Friday, January 19, 2018

PNM will win 3-way fight

Rowley: PM’s fears the driving force behind run-off system...


UP CLOSE: People’s National Movement (PNM) leader Dr Keith Rowley meets with supporters outside the Parliament building, International Waterfront Centre, Port of Spain, yesterday. —Photo: CURTIS CHASE

Andrew Manswell

The statements made by Prime Minister Kamla Persad-Bissessar in September 2013 that the three-party system favoured the People’s National Movement (PNM) are the genesis and “driving force” behind the run-off system, Opposition Leader Dr Keith Rowley said yesterday. 

“Mr Speaker, that is a quotation from the Prime Minister of Trinidad and Tobago in September 2013: ‘These third parties always help the PNM. It did during the ONR time. It did so during the time when Team Unity fought the UNC and again (in 2007) when the COP and the UNC fought separately and has the dangerous potential for doing so now’,” Rowley said. “Ah-ha!” Chief Whip Marlene McDonald enthused.

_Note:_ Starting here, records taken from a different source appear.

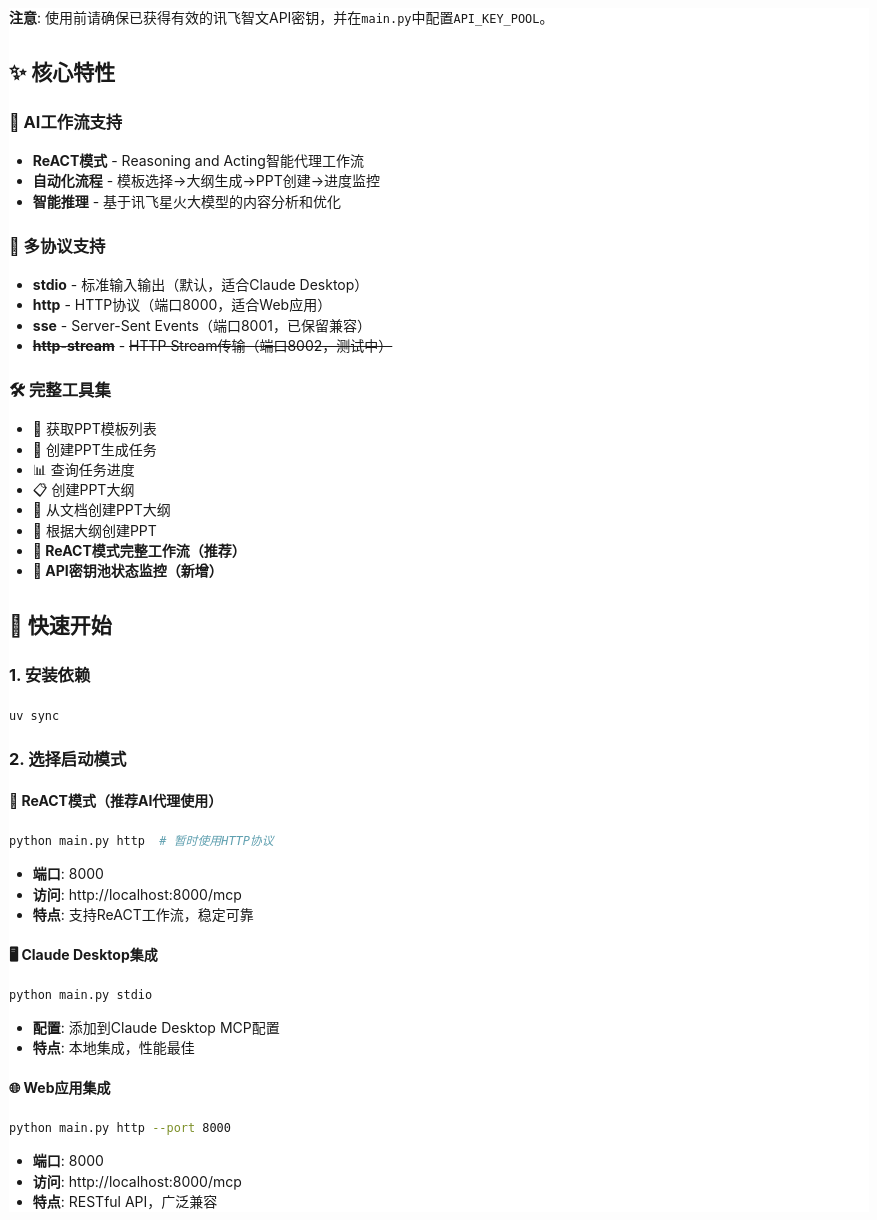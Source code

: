 
**注意**: 使用前请确保已获得有效的讯飞智文API密钥，并在`main.py`中配置`API_KEY_POOL`。

## ✨ 核心特性

### 🤖 AI工作流支持
- **ReACT模式** - Reasoning and Acting智能代理工作流
- **自动化流程** - 模板选择→大纲生成→PPT创建→进度监控
- **智能推理** - 基于讯飞星火大模型的内容分析和优化

### 🔗 多协议支持
- **stdio** - 标准输入输出（默认，适合Claude Desktop）
- **http** - HTTP协议（端口8000，适合Web应用）
- **sse** - Server-Sent Events（端口8001，已保留兼容）
- **~~http-stream~~** - ~~HTTP Stream传输（端口8002，测试中）~~

### 🛠️ 完整工具集
- 🎨 获取PPT模板列表
- 📝 创建PPT生成任务
- 📊 查询任务进度
- 📋 创建PPT大纲
- 📄 从文档创建PPT大纲
- 🎯 根据大纲创建PPT
- **🚀 ReACT模式完整工作流（推荐）**
- **🔑 API密钥池状态监控（新增）**

## 🚀 快速开始

### 1. 安装依赖
```bash
uv sync
```

### 2. 选择启动模式

#### 🤖 ReACT模式（推荐AI代理使用）
```bash
python main.py http  # 暂时使用HTTP协议
```
- **端口**: 8000
- **访问**: http://localhost:8000/mcp
- **特点**: 支持ReACT工作流，稳定可靠

#### 🖥️ Claude Desktop集成
```bash
python main.py stdio
```
- **配置**: 添加到Claude Desktop MCP配置
- **特点**: 本地集成，性能最佳

#### 🌐 Web应用集成
```bash
python main.py http --port 8000
```
- **端口**: 8000
- **访问**: http://localhost:8000/mcp
- **特点**: RESTful API，广泛兼容
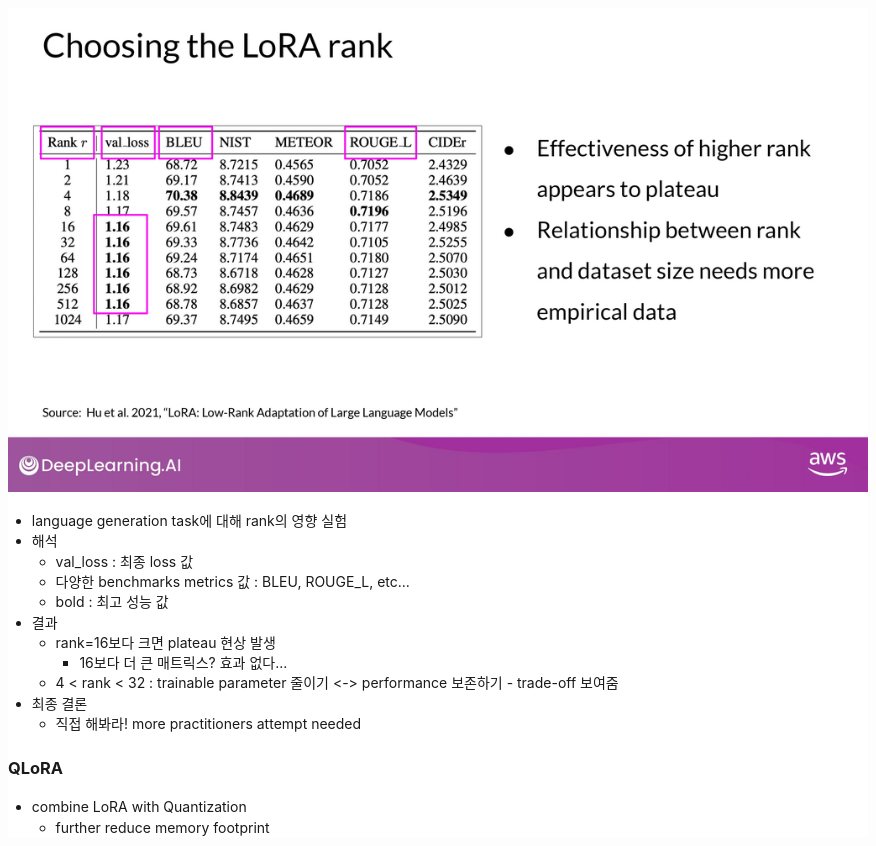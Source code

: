 ![W2_page-0102](../../assets/img/2023-08-10-lesson-2-3/W2_page-0102.jpg)

- language generation task에 대해 rank의 영향 실험
- 해석
	- val_loss : 최종 loss 값
	- 다양한 benchmarks metrics 값 : BLEU, ROUGE_L, etc...
	- bold : 최고 성능 값
- 결과
	- rank=16보다 크면 plateau 현상 발생
		- 16보다 더 큰 매트릭스? 효과 없다... 
	- 4 < rank < 32 : trainable parameter 줄이기 <-> performance 보존하기 - trade-off 보여줌
- 최종 결론
	- 직접 해봐라! more practitioners attempt needed



### QLoRA

- combine LoRA with Quantization
	- further reduce memory footprint

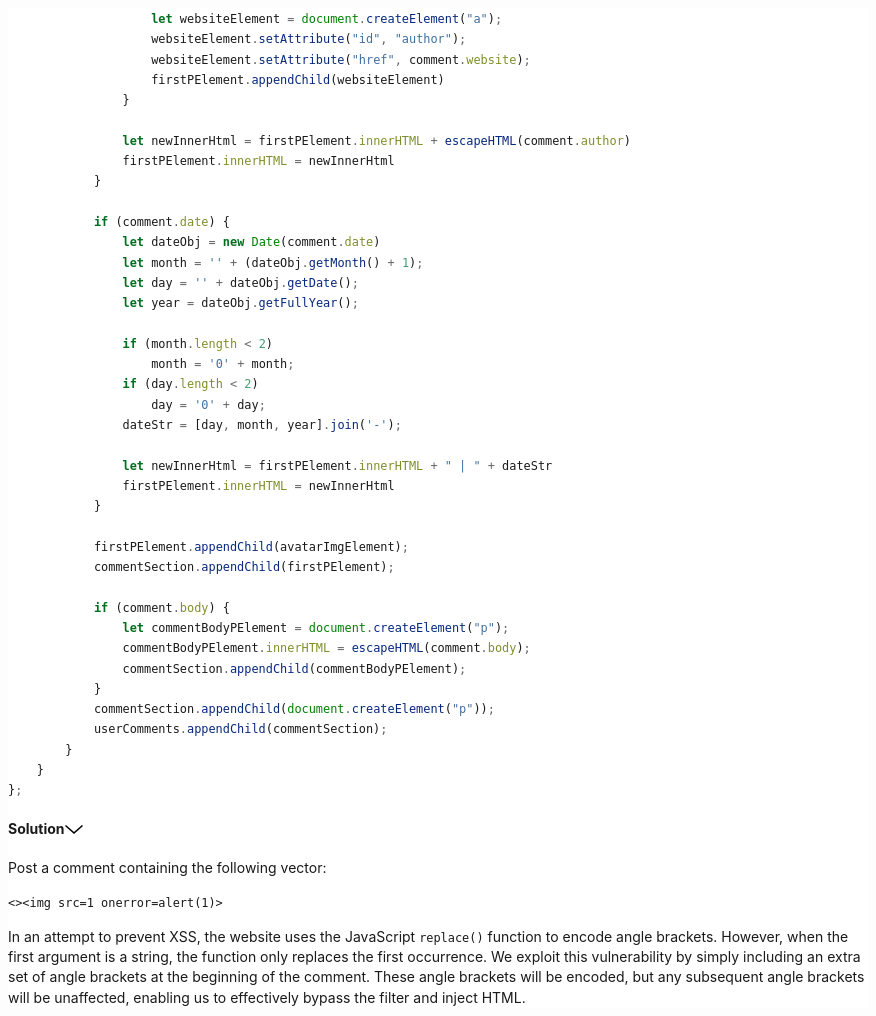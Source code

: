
 ```javascript
                    let websiteElement = document.createElement("a");
                    websiteElement.setAttribute("id", "author");
                    websiteElement.setAttribute("href", comment.website);
                    firstPElement.appendChild(websiteElement)
                }

                let newInnerHtml = firstPElement.innerHTML + escapeHTML(comment.author)
                firstPElement.innerHTML = newInnerHtml
            }

            if (comment.date) {
                let dateObj = new Date(comment.date)
                let month = '' + (dateObj.getMonth() + 1);
                let day = '' + dateObj.getDate();
                let year = dateObj.getFullYear();

                if (month.length < 2)
                    month = '0' + month;
                if (day.length < 2)
                    day = '0' + day;
                dateStr = [day, month, year].join('-');

                let newInnerHtml = firstPElement.innerHTML + " | " + dateStr
                firstPElement.innerHTML = newInnerHtml
            }

            firstPElement.appendChild(avatarImgElement);
            commentSection.appendChild(firstPElement);

            if (comment.body) {
                let commentBodyPElement = document.createElement("p");
                commentBodyPElement.innerHTML = escapeHTML(comment.body);
                commentSection.appendChild(commentBodyPElement);
            }
            commentSection.appendChild(document.createElement("p"));
            userComments.appendChild(commentSection);
        }
    }
};
```

<div class="component-solution is-expandable">
            <h4>Solution<svg xmlns="http://www.w3.org/2000/svg" width="18" height="9" viewBox="0 0 18 9"><polygon points="17 -0.01 9 7.01 1 -0.01 0 1.09 9 8.99 18 1.09 17 -0.01"></polygon></svg></h4>
            <div>
				<p>
					Post a comment containing the following vector:
				</p>
                <code class="code-scrollable">&lt;&gt;&lt;img src=1 onerror=alert(1)&gt;</code>
				<p>
					In an attempt to prevent XSS, the website uses the JavaScript <code>replace()</code> function to encode angle brackets. However, when the first argument is a string, the function only replaces the first occurrence. We exploit this vulnerability by simply including an extra set of angle brackets at the beginning of the comment. These angle brackets will be encoded, but any subsequent angle brackets will be unaffected, enabling us to effectively bypass the filter and inject HTML.
				</p>
            </div>
        </div>
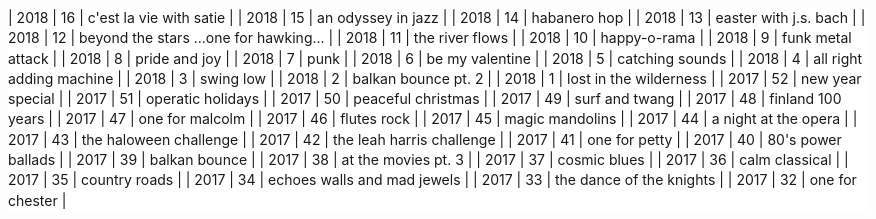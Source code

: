 | 2018 | 16   | c'est la vie with satie                         | 
| 2018 | 15   | an odyssey in jazz                              | 
| 2018 | 14   | habanero hop                                    | 
| 2018 | 13   | easter with j.s. bach                           | 
| 2018 | 12   | beyond the stars ...one for hawking...          | 
| 2018 | 11   | the river flows                                 | 
| 2018 | 10   | happy-o-rama                                    | 
| 2018 | 9    | funk metal attack                               | 
| 2018 | 8    | pride and joy                                   | 
| 2018 | 7    | punk                                            | 
| 2018 | 6    | be my valentine                                 | 
| 2018 | 5    | catching sounds                                 | 
| 2018 | 4    | all right adding machine                        | 
| 2018 | 3    | swing low                                       | 
| 2018 | 2    | balkan bounce pt. 2                             | 
| 2018 | 1    | lost in the wilderness                          | 
| 2017 | 52   | new year special                                | 
| 2017 | 51   | operatic holidays                               | 
| 2017 | 50   | peaceful christmas                              | 
| 2017 | 49   | surf and twang                                  | 
| 2017 | 48   | finland 100 years                               | 
| 2017 | 47   | one for malcolm                                 | 
| 2017 | 46   | flutes rock                                     | 
| 2017 | 45   | magic mandolins                                 | 
| 2017 | 44   | a night at the opera                            | 
| 2017 | 43   | the haloween challenge                          | 
| 2017 | 42   | the leah harris challenge                       | 
| 2017 | 41   | one for petty                                   | 
| 2017 | 40   | 80's power ballads                              | 
| 2017 | 39   | balkan bounce                                   | 
| 2017 | 38   | at the movies pt. 3                             | 
| 2017 | 37   | cosmic blues                                    | 
| 2017 | 36   | calm classical                                  | 
| 2017 | 35   | country roads                                   | 
| 2017 | 34   | echoes walls and mad jewels                     | 
| 2017 | 33   | the dance of the knights                        | 
| 2017 | 32   | one for chester                                 | 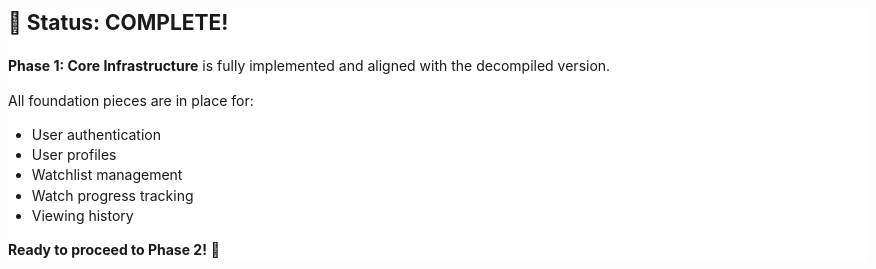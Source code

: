 
## 🎉 Status: COMPLETE!

**Phase 1: Core Infrastructure** is fully implemented and aligned with the decompiled version.

All foundation pieces are in place for:
- User authentication
- User profiles
- Watchlist management
- Watch progress tracking
- Viewing history

**Ready to proceed to Phase 2!** 🚀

“We quote the Prime Minister’s statements in September 2013 where we understand the basis from which these amendments are coming,” Rowley said. “Notwithstanding any description and sugar-coating about deepening democracy, participation of the people and power to the people, that is the driving factor behind what is in this House today,” the Opposition Leader added. He said the fact was that Prime Minister believes that in a three-way fight the PNM can win, but in a one-on-one battle, her party is better poised for victory.

“These amendments are legislation to treat with the UNC’s understanding of the local politics, legislation to treat with the UNC’s fears of the outcome of the next general election. And that legislation puts the interest of a political party over the interest of the national community,” Rowley said.

“The one thing that is not going to happen is that the people of Trinidad and Tobago would be encouraged to swallow this on any sweet talk by the Prime Minister in Parliament,” he said.

Rowley said the run-off proposal would create an unprecedented situation.

“After the election day, the elections are over and nothing changed the electoral result,” he said, referring to the current system. But he said the run-off poll allows for the campaign to continue, “creating an environment of 14 days of splurge and bribery and chaos to try and change the result”. “And they boldface enough to come in the Parliament and ask our support for that. Well, if the leader of the COP is the turkey who is prepared to vote for thanksgiving, the PNM is not prepared to vote for that”, Rowley said, to desk-thumping.

Rowley compared what was taking place in Trinidad and Tobago with what occurred in Britain in 2011. Within that coalition government in Britain, there was an attempt to introduce alternative voting, whereby people rank candidates on the ballot paper to replace the first-past-the-post system. He said however the British Government “had the decency” to recognise that before it could introduce such an important change, it needed to elicit the views of the people. The proposal was resoundingly rejected in a referendum. Rowley said if the UK, the mother of parliamentary democracies “from which this country takes its template”, was so cautious, why was this Government proceeding with a bill, which was a surprise to even half the members of the Cabinet when it was tabled last Monday.

Rowley said he had seen this Government at work for the past four years, “and the one thing that has been very consistent with this Government is that whenever it finds itself having to explain its actions or its policies or its scandals, it resorts to telling you that the PNM did that too”. 

“I was absolutely amazed to discover the Government is taking the position today that the reason why they are pursuing this line of argument with these amendments is because the PNM did this in Balisier House,” Rowley said. 

“Shame!” Donna Cox shouted.

Rowley said the Prime Minister spent a lot of time with PNM’s internal discussions and discourse, “confirming one thing—that the PNM has been involved in serious internal discussions about its party’s constitution and I daresay if she had brought other documents she would have been able to show what our discussions have been on the country’s Constitution”. 

“However all that she was able to demonstrate is that we can speak with authority on these matters because we have discussed them at length and what we have accepted is also taking in account the downsides of many of these things... But we are not going to be taken by the sweet talk of the Prime Minister and her advertisements,” he said.

Rowley said the same way the Prime Minister could quote PNM’s internal discussions that did not form part of its party’s constitutional amendments, the PNM had to ask why should it trust this Government.

Rowley said the Prime Minister wrote to him earlier in her administration and invited him to send two names of persons to be put on a commission which was on assignment to review the Constitution. He said he wrote back asking for clarification. He said the Prime Minister never responded. 

Rowley said he was putting the Government on notice that there is a legal requirement. “Once you embark on the consultative process, there is settled law as to how  that consultation should proceed if it is to satisfy the rubric of consultation,” he said.